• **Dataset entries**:
____

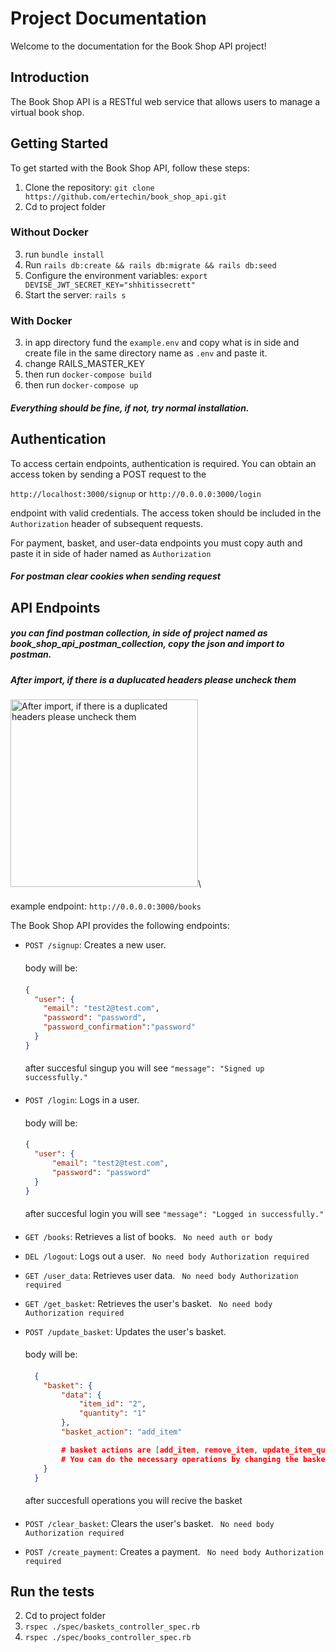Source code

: # Project Documentation

Welcome to the documentation for the Book Shop API project!

## Introduction

The Book Shop API is a RESTful web service that allows users to manage a virtual book shop.

## Getting Started

To get started with the Book Shop API, follow these steps:

1. Clone the repository: `git clone https://github.com/ertechin/book_shop_api.git`
2. Cd to project folder
### Without Docker
3. run ``bundle install``
4. Run `rails db:create && rails db:migrate && rails db:seed`
5. Configure the environment variables: ``export DEVISE_JWT_SECRET_KEY="shhitissecrett"``
5. Start the server: `rails s`
### With Docker
3. in app directory fund the ``example.env`` and copy what is in side and create file in the same directory name as ``.env`` and paste it.
4. change RAILS_MASTER_KEY
5. then run ``docker-compose build``
6. then run ``docker-compose up``
##### Everything should be fine, if not, try normal installation.
## Authentication

To access certain endpoints, authentication is required. You can obtain an access token by sending a POST request to the 

`http://localhost:3000/signup` or `http://0.0.0.0:3000/login`

endpoint with valid credentials. The access token should be included in the `Authorization` header of subsequent requests.

For  payment, basket, and user-data endpoints you must copy auth and paste it in side of hader named as `Authorization`

##### For postman clear cookies when sending request

## API Endpoints

##### you can find postman collection, in side of project named as book_shop_api_postman_collection, copy the json and import to postman.

##### After import, if there is a duplucated headers please uncheck them

<img src="https://i.hizliresim.com/blfcnvg.png" alt="After import, if there is a duplicated headers please uncheck them" width="300"/>\

####
example endpoint: ``http://0.0.0.0:3000/books``

The Book Shop API provides the following endpoints:

- `POST /signup`: Creates a new user.
  ####
  body will be:
  ####

    ```json
    {
      "user": {
        "email": "test2@test.com",
        "password": "password",
        "password_confirmation":"password"
      }
    }
    ```
  ####
  after succesful singup you  will see  ``"message": "Signed up successfully."``
  ####

- `POST /login`: Logs in a user.
  ####
  body will be:
  ####

    ```json
    {
      "user": {
          "email": "test2@test.com",
          "password": "password"
      }
    }
    ```
  ####
  after succesful login you  will see ``"message": "Logged in successfully."`` 
  ####
- `GET /books`: Retrieves a list of books.  ``` No need auth or body```
- `DEL /logout`: Logs out a user.  ``` No need body Authorization required```
- `GET /user_data`: Retrieves user data. ``` No need body Authorization required```
- `GET /get_basket`: Retrieves the user's basket. ``` No need body Authorization required```
- `POST /update_basket`: Updates the user's basket.
  ####
  body will be:
  ####

    ```json
      {
        "basket": {
            "data": {
                "item_id": "2",
                "quantity": "1"
            },
            "basket_action": "add_item"

            # basket actions are [add_item, remove_item, update_item_quantity]
            # You can do the necessary operations by changing the basket actions 
        }
      }
    ```
  ####
  after  succesfull operations you will  recive the basket
  ####

- `POST /clear_basket`: Clears the user's basket. ``` No need body Authorization required```
- `POST /create_payment`: Creates a payment. ``` No need body Authorization required```

## Run the tests
2. Cd to project folder
2. `rspec ./spec/baskets_controller_spec.rb`
3. `rspec ./spec/books_controller_spec.rb`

____

The records above should be written out in full and unchanged, except that pictures are dropped.

• **Written response**:
Source code

: # Project Documentation

Welcome to the documentation for the Book Shop API project!

## Introduction

The Book Shop API is a RESTful web service that allows users to manage a virtual book shop.

## Getting Started

To get started with the Book Shop API, follow these steps:

1. Clone the repository: `git clone https://github.com/ertechin/book_shop_api.git`
2. Cd to project folder
### Without Docker
3. run ``bundle install``
4. Run `rails db:create && rails db:migrate && rails db:seed`
5. Configure the environment variables: ``export DEVISE_JWT_SECRET_KEY="shhitissecrett"``
5. Start the server: `rails s`
### With Docker
3. in app directory fund the ``example.env`` and copy what is in side and create file in the same directory name as ``.env`` and paste it.
4. change RAILS_MASTER_KEY
5. then run ``docker-compose build``
6. then run ``docker-compose up``
##### Everything should be fine, if not, try normal installation.
## Authentication

To access certain endpoints, authentication is required. You can obtain an access token by sending a POST request to the 

`http://localhost:3000/signup` or `http://0.0.0.0:3000/login`

endpoint with valid credentials. The access token should be included in the `Authorization` header of subsequent requests.

For  payment, basket, and user-data endpoints you must copy auth and paste it in side of hader named as `Authorization`

##### For postman clear cookies when sending request

## API Endpoints

##### you can find postman collection, in side of project named as book_shop_api_postman_collection, copy the json and import to postman.

##### After import, if there is a duplucated headers please uncheck them

<img src="https://i.hizliresim.com/blfcnvg.png" alt="After import, if there is a duplicated headers please uncheck them" width="300"/>\

####
example endpoint: ``http://0.0.0.0:3000/books``

The Book Shop API provides the following endpoints:

- `POST /signup`: Creates a new user.
  ####
  body will be:
  ####

    ```json
    {
      "user": {
        "email": "test2@test.com",
        "password": "password",
        "password_confirmation":"password"
      }
    }
    ```
  ####
  after succesful singup you  will see  ``"message": "Signed up successfully."``
  ####

- `POST /login`: Logs in a user.
  ####
  body will be:
  ####

    ```json
    {
      "user": {
          "email": "test2@test.com",
          "password": "password"
      }
    }
    ```
  ####
  after succesful login you  will see ``"message": "Logged in successfully."`` 
  ####
- `GET /books`: Retrieves a list of books.  ``` No need auth or body```
- `DEL /logout`: Logs out a user.  ``` No need body Authorization required```
- `GET /user_data`: Retrieves user data. ``` No need body Authorization required```
- `GET /get_basket`: Retrieves the user's basket. ``` No need body Authorization required```
- `POST /update_basket`: Updates the user's basket.
  ####
  body will be:
  ####

    ```json
      {
        "basket": {
            "data": {
                "item_id": "2",
                "quantity": "1"
            },
            "basket_action": "add_item"

            # basket actions are [add_item, remove_item, update_item_quantity]
            # You can do the necessary operations by changing the basket actions 
        }
      }
    ```
  ####
  after  succesfull operations you will  recive the basket
  ####

- `POST /clear_basket`: Clears the user's basket. ``` No need body Authorization required```
- `POST /create_payment`: Creates a payment. ``` No need body Authorization required```

## Run the tests
2. Cd to project folder
2. `rspec ./spec/baskets_controller_spec.rb`
3. `rspec ./spec/books_controller_spec.rb`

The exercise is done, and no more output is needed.